Merge pull request #32 from oiwn/dev

oiwn · web-flow · commit 5cc523fb5442 · 2025-03-19T14:52:44.000+07:00
add unicode support
diff --git a/.github/workflows/ci.yml b/.github/workflows/ci.yml
@@ -76,7 +76,7 @@ jobs:
       fail-fast: false
       matrix:
         os: [ubuntu-latest, windows-latest, macos-latest]

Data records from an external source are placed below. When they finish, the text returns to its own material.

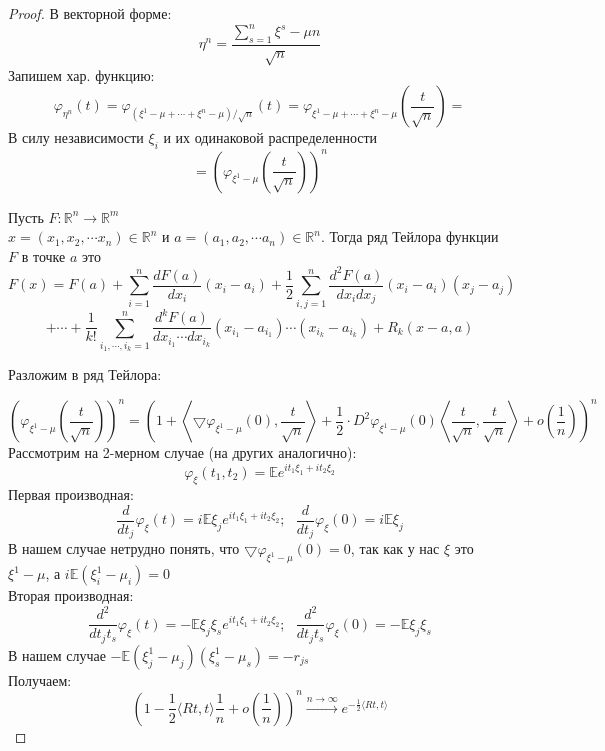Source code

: \begin{proof}
В векторной форме:
\[  
    \eta^{n} = \dfrac{\sum\limits_{s=1}^{n}\xi^{s} - \mu n}{\sqrt{n}}
\]
Запишем хар. функцию:
\[
    \varphi_{\eta^{n}}(t) = \varphi_{(\xi^{1} - \mu + \cdots + \xi^{n} - \mu)/\sqrt{n}}(t) = \varphi_{\xi^{1} - \mu + \cdots + \xi^{n} - \mu}\left(\frac{t}{\sqrt{n}}\right) = 
    \]
    В силу независимости $\xi_i$ и их одинаковой распределенности
    \[
        = \left(\varphi_{\xi^{1} - \mu}\left(\frac{t}{\sqrt{n}}\right)\right)^n
    \]
    \begin{reminder}
    Пусть $F: \mathbb{R}^n \to \mathbb{R}^m$\\
    $x = (x_1, x_2, \cdots x_n) \in \mathbb{R}^n$ и $a = (a_1, a_2, \cdots a_n) \in \mathbb{R}^n$. Тогда ряд Тейлора функции $F$ в точке $a$ это
    \[
        F(x) = F(a) + \sum\limits_{i = 1}^{n}\dfrac{dF(a)}{dx_i}(x_i-a_i) + \dfrac{1}{2}\sum\limits_{i,j=1}^{n}\dfrac{d^2F(a)}{dx_i dx_j}(x_i-a_i)(x_j-a_j)
    \]
    \[
        + \cdots + \dfrac{1}{k!}\sum\limits_{i_1, \cdots, i_k = 1}^{n} \dfrac{d^kF(a)}{dx_{i_1}\cdots dx_{i_k}}(x_{i_1}-a_{i_1})\cdots(x_{i_k}-a_{i_k}) + R_k(x-a,a)
    \]
    \end{reminder}
    \begin{flushleft}
    Разложим в ряд Тейлора:
    \end{flushleft}
\[
    \left(\varphi_{\xi^{1} - \mu}\left(\frac{t}{\sqrt{n}}\right)\right)^n = \left(1 + \left\langle \bigtriangledown \varphi_{\xi^{1} - \mu}(0), \frac{t}{\sqrt{n}} \right\rangle + \frac{1}{2}\cdot D^2\varphi_{\xi^{1} - \mu}(0) \left<\frac{t}{\sqrt{n}}, \frac{t}{\sqrt{n}}\right>  + o\left(\frac1n\right)\right)^n
\]
Рассмотрим на 2-мерном случае (на других аналогично):
\[
    \varphi_{\xi}(t_1, t_2) = \mathbb{E}e^{it_1\xi_1 + it_2 \xi_2}
\]
Первая производная:
\[
    \frac{d}{d t_{j}} \varphi_{\xi}(t) = i\mathbb{E}\xi_{j} e^{it_1\xi_1 + it_2 \xi_2}; \text{ } \frac{d}{d t_{j}} \varphi_{\xi}(0) = i\mathbb{E}\xi_{j}
\]
В нашем случае нетрудно понять, что $\bigtriangledown \varphi_{\xi^{1} - \mu}(0) = 0$, так как у нас $\xi$ это $\xi^{1} - \mu$, а $i\mathbb{E}(\xi_{i}^{1} - \mu_{i}) = 0$\\
Вторая производная:
\[
    \dfrac{d^2}{d t_{j} t_{s}} \varphi_{\xi}(t) = -\mathbb{E}\xi_{j} \xi_{s} e^{it_1\xi_1 + it_2 \xi_2}; \text{ } \frac{d^2}{d t_{j} t_{s}} \varphi_{\xi}(0) = -\mathbb{E}\xi_{j}\xi_{s}
\]
В нашем случае $-\mathbb{E}(\xi_{j}^{1} - \mu_{j})(\xi_{s}^{1} - \mu_{s}) = -r_{js}$\\
Получаем:
\[
    \left(1 - \dfrac{1}{2}\langle Rt, t \rangle \frac{1}{n} + o\left(\frac1n\right)\right)^n \xrightarrow{n \to \infty} e^{-\frac{1}{2}\langle Rt, t \rangle}
\]
\end{proof}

-        toolchain: ["1.80", "stable"]
+        toolchain: ["1.85", "stable"]
     runs-on: ${{ matrix.os }}
     steps:
       - uses: actions/checkout@v4
diff --git a/Cargo.toml b/Cargo.toml
@@ -1,6 +1,6 @@
 [package]
 name = "dom-content-extraction"
-version = "0.3.9"
+version = "0.3.10"
 
 description = "Rust implementation of Content extraction via text density paper"
 license = "MPL-2.0"
@@ -17,10 +17,11 @@ exclude = [
     ".github/*",
     ".gitignore",
     ".tmuxp.yaml",
+    ".amc.toml",
     "notes.org"
 ]
 
-edition = "2021"
+edition = "2024"
 
 [profile.release]
 opt-level = "z"
@@ -30,16 +31,17 @@ strip = true
 panic = "abort"
 
 [dependencies]
-# library
 ego-tree = "0.10"
-scraper = "0.22"
+scraper = "0.23"
 thiserror = "2"
 # binary
 clap = { version = "4.5", features = ["derive"], optional = true }
 reqwest = { version = "0.12", features = ["blocking"], optional = true }
-tempfile = { version = "3.16", optional = true }
+tempfile = { version = "3.19", optional = true }
 url = { version = "2.5", optional = true }
 anyhow = { version = "1.0", optional = true }
+unicode-normalization = "0.1.24"
+unicode-segmentation = "1.12.0"
 
 [dev-dependencies]
 criterion = "0.5"
diff --git a/README.md b/README.md
@@ -24,10 +24,27 @@ Web pages often contain a lot of peripheral content like navigation menus, adver
 - Build a density tree representing text distribution in the HTML document
 - Calculate composite text density using multiple metrics
 - Extract main content blocks based on density patterns
+- Unicode Support
 - Support for nested HTML structures
 - Efficient processing of large documents
 - Error handling for malformed HTML
 
+## Unicode Support
+
+DOM Content Extraction includes robust Unicode support for handling multilingual content:
+
+- Proper character counting using Unicode grapheme clusters
+- Unicode normalization (NFC) for consistent text representation
+- Support for various writing systems including Latin, Cyrillic, and CJK scripts
+- Accurate text density calculations across different languages
+
+This ensures accurate content extraction from web pages in any language, with proper handling of:
+
+- Combining characters (like accents in European languages)
+- Bidirectional text
+- Complex script rendering
+- Multi-code-point graphemes (like emojis)
+
 ## Usage
 
 Due to "LazyLock" MSRV is 1.80
diff --git a/examples/basic.rs b/examples/basic.rs
@@ -1,72 +1,6 @@
-/* use dom_content_extraction::DensityTree;
-use scraper::Html;
-
-fn main() -> Result<(), Box<dyn std::error::Error>> {
-    let html_content = r#"
-        <!DOCTYPE html>
-        <html>
-        <head><title>Test Page</title></head>
-        <body>
-            <nav>Menu Item 1 | Menu Item 2</nav>
-            <div class="sidebar">Side content</div>
-            <article class="main-content">
-                This is the main article content.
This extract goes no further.